04 August 2008
Technology is the answer to ATM bombings And Cash-in-Transit Heists
Installing the right type of security technology can help banks and cash-in-transit companies fight this modern scourge
The banking industry today faces tremendous security risks, and from a wide variety of sources – whether it is bank robberies, white collar crimes or unauthorised entries, or the much-publicised cash-in-transit heists and ATM bombings.
It is these latter two that demand particular attention, especially when one takes into consideration the fact that recent reports show that ATM bombings have increased by some 3000%, and this crime is one that costs banks millions of rands in repairing or replacing the machines, regardless of whether any money is stolen from the ATM itself.
To this end, banking groups and cash-in-transit service providers are increasingly embracing proactive, holistic security solutions that include surveillance, off-site monitoring and intelligent alarming capabilities.
According to Michael Brett, New Business Development Manager at Elvey Security Technologies, cutting-edge surveillance and monitoring technology can be used to counter the effects of these two deadly crime scourges.
There are over 15 000 ATMs in SA, which indicates why criminals seem to consider these to be such likely targets for robbery, a fact that has not gone unnoticed by the major banks, with First National Bank (FNB) announcing last year that it plans to spend some R66million over the next three years to protect its ATMs.
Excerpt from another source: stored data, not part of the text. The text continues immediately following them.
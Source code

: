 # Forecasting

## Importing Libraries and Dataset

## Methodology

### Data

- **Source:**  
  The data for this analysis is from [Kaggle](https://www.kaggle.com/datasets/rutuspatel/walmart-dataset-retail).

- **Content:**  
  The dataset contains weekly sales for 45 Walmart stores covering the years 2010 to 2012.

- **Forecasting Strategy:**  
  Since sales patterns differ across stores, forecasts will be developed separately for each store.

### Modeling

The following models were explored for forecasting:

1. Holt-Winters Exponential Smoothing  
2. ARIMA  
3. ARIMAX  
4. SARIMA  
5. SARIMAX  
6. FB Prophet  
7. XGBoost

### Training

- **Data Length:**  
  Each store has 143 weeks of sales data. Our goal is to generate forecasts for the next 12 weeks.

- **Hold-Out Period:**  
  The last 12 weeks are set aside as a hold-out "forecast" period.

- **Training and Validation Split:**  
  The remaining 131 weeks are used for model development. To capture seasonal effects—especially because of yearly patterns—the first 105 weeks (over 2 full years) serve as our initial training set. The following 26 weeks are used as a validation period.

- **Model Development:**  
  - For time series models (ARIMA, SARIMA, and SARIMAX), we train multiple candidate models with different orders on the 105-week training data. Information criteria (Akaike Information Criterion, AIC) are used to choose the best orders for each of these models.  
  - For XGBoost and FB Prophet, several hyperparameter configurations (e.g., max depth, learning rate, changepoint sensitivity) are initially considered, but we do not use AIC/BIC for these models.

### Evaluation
Although the majority of ATM bombings are unsuccessful - the explosion attracts massive and instant attention to the scene – and even though safe technology has improved in recent years to the point where the safe will either be relatively undamaged or the money will be destroyed by the explosion, there remains a huge threat from this type of crime to life and limb.
Coupled to this is the substantial cost to the banking sector in terms of replacing damaged ATM equipment and the major disruption to banking and public business activities, and it is understandable that financial institutions would want the best security money can buy.
“In conjunction with our customers, we work extensively with major banking groups and cash-in-transit service providers to address their security needs. It is our intention to make access and infiltration to any institutions that carry money as difficult as possible for the criminally-intentioned,” says Brett.
“To do this, we not only provide a wide range of innovative products, but we are also constantly looking at new ways of improving the security of staff members and the public in a proactive rather than reactive manner.”
As an example, Brett points out that high on the list of cutting-edge crime solutions for banks are digital camera surveillance and recording systems, which are designed for use in both mobile and static applications.
“These solutions also have modern video compression formatting, which is able to deliver high quality video streaming on playback, and they support GPRS, GPS, GSM and dial-up connections with modems, as well as the use of TCP/IP for continuous monitoring.”
He says that because time is always of the essence in an emergency, the latest systems are able to send a signal via up to five different methods of communication, in order to ensure that the alarm signals reach the central monitoring station as quickly as possible.
Brett believes that the growing presence of such off-site video and monitoring facilities is also something that plays a key role in making life more difficult for criminals, and it is for this reason that central monitoring stations are growing both in numbers and capability.
“Banks have also begun installing innovative systems with cameras that are able to monitor - with matchless clarity - the full range of ATM crimes, from robberies and card skimming to bombing attacks,” he says.
“Real-time footage of any such incidents can therefore be sent to the control centres immediately, where trained operators can react instantly by quickly alerting the police and relevant armed response companies.”
He claims that another bonus is the fact that alarms can now be integrated with lighting systems, so that during an alarm situation, the lights are automatically switched on, thereby ensuring that the closed circuit television (CCTV) can obtain the best possible picture clarity, greatly improving the chances of a successful apprehension.
Cash-in-transit heists have become an even deadlier threat, having already claimed the lives of many security officers in the course of their duty; these robberies are another crime that is also costing the country millions of rands.
According to Zane Greeff, Elvey’s Technical Director, service providers have begun to step up vehicle and officer security by using modern systems, with GPS and satellite tracking components, and also by making on- and off-site video surveillance of vehicles a reality.
“The use of mobile digital video recording (DVR) and surveillance systems in cash-in-transit vehicles is also growing rapidly, as people see the many benefits of this type of technology,” he says.
“Elvey has a security solution that is specifically designed for direct deployment in difficult-to-access or on-road environments, and it also has ultra-high impact specifications, so it can withstand the harsh environments it is likely to encounter in a mobile environment.”
He says that this solution offers cash-in-transit companies the ability to provide video recording during entire journeys – it is a security solution that is also used on ships, trucks and buses, to name a few - via local area networks, making it a critical element of safety surveillance.
“It even has additional benefits for the organisation, in that it can also act as a key management tool, thanks to its ability to provide vehicle and related information without any need for extra manpower, which in turn leads to improved quality control and service delivery.”